O foco da investigação francesa é a suposta omissão da plataforma em moderar conteúdos de crimes graves, como abuso infantil e apologia ao terrorismo. Se a Justiça provar que o X falhou propositalmente, a plataforma pode enfrentar bloqueios geográficos ou multas que inviabilizam sua operação na Europa. Isso força uma mudança imediata: para continuar funcionando, o X terá que implementar filtros de conteúdo muito mais agressivos.
Como isso chega ao seu celular
Mesmo que você esteja no Brasil, o impacto é direto por três motivos:
As Big Techs raramente criam sistemas de moderação diferentes para cada país. Se o X mudar seu código para obedecer à Europa, essa "limpeza" automatizada deve refletir globalmente.
Efeito Dominó: Outras plataformas como Instagram, TikTok e o Grok (IA de Musk) já estão ajustando seus termos de uso para evitar o mesmo destino, tornando os feeds mais "comportados" e menos tóxicos.
Jurisprudência no Brasil: O Supremo Tribunal Federal (STF) e o Congresso acompanham o caso de perto.
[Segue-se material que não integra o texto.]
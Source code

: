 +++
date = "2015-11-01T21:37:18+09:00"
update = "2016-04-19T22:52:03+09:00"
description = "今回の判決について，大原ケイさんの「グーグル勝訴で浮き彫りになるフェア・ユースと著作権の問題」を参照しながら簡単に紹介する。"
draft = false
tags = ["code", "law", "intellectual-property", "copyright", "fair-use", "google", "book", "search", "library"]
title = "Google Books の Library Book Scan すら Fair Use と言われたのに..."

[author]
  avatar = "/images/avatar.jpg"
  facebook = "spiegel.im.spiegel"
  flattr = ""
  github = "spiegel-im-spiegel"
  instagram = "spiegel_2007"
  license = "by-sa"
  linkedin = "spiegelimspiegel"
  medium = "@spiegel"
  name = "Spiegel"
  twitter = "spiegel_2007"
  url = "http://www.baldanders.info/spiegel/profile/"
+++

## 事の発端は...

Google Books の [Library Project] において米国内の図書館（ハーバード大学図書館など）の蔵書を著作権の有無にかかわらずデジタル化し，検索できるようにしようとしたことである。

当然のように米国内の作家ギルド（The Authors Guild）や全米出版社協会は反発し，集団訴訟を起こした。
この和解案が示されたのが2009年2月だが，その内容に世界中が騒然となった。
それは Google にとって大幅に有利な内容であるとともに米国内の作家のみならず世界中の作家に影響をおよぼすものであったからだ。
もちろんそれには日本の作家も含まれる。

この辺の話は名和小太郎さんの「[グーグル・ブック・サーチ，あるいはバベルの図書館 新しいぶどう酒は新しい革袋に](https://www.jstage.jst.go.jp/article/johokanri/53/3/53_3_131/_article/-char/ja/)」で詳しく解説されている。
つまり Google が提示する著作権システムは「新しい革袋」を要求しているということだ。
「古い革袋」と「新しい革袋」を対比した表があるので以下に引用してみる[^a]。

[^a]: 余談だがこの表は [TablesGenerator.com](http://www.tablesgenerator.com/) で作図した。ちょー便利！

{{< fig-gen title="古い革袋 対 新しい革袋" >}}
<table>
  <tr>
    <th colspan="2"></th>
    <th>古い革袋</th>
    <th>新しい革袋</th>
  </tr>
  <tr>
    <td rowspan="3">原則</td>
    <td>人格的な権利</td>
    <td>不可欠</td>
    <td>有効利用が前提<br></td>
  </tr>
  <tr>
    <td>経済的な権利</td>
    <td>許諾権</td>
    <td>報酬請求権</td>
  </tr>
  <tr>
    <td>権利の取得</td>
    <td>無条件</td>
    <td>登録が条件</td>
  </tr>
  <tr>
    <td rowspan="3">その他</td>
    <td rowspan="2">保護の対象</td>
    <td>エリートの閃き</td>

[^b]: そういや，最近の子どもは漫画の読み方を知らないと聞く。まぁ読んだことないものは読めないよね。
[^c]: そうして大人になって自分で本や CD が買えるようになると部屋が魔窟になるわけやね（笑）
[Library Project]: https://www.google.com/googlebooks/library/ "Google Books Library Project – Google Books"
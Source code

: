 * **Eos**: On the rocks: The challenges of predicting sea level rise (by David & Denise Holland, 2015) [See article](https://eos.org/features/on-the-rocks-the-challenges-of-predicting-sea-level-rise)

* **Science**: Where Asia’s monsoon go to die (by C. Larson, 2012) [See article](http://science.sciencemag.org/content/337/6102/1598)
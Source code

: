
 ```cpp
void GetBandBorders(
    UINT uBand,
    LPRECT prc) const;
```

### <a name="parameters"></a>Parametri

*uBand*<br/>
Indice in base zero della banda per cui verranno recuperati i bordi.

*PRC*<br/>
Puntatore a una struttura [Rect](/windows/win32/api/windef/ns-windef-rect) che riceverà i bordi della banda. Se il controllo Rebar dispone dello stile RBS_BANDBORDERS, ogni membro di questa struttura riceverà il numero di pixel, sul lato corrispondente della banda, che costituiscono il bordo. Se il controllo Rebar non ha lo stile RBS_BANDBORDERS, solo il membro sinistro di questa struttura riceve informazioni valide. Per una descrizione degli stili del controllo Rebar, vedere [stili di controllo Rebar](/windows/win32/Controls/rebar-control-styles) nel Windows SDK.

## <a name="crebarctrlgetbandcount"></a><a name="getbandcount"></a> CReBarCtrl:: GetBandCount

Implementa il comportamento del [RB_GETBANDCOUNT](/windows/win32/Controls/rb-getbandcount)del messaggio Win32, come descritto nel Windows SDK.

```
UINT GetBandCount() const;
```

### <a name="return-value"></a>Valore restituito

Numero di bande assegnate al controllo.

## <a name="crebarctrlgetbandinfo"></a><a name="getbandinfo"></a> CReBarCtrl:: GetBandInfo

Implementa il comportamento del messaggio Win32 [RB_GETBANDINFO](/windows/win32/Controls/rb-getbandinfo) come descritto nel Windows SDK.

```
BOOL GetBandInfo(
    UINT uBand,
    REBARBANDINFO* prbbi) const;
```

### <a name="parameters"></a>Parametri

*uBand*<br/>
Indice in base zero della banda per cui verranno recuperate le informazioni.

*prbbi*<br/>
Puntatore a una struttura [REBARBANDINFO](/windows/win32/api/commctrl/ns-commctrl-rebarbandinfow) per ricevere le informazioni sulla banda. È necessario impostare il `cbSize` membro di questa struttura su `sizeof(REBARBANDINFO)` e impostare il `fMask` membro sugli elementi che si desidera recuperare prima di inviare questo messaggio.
O desfecho na França serve de combustível para acelerar regulações similares por aqui, afetando o que pode ou não ser postado.
O futuro do seu feed
Na prática, o usuário pode notar uma redução drástica em conteúdos virais de ódio ou desinformação, mas também o aumento de um "filtro de segurança" que pode acabar removendo publicações legítimas por engano. A liberdade total que Musk prometeu está sendo derrotada pela necessidade de conformidade jurídica para manter o negócio vivo.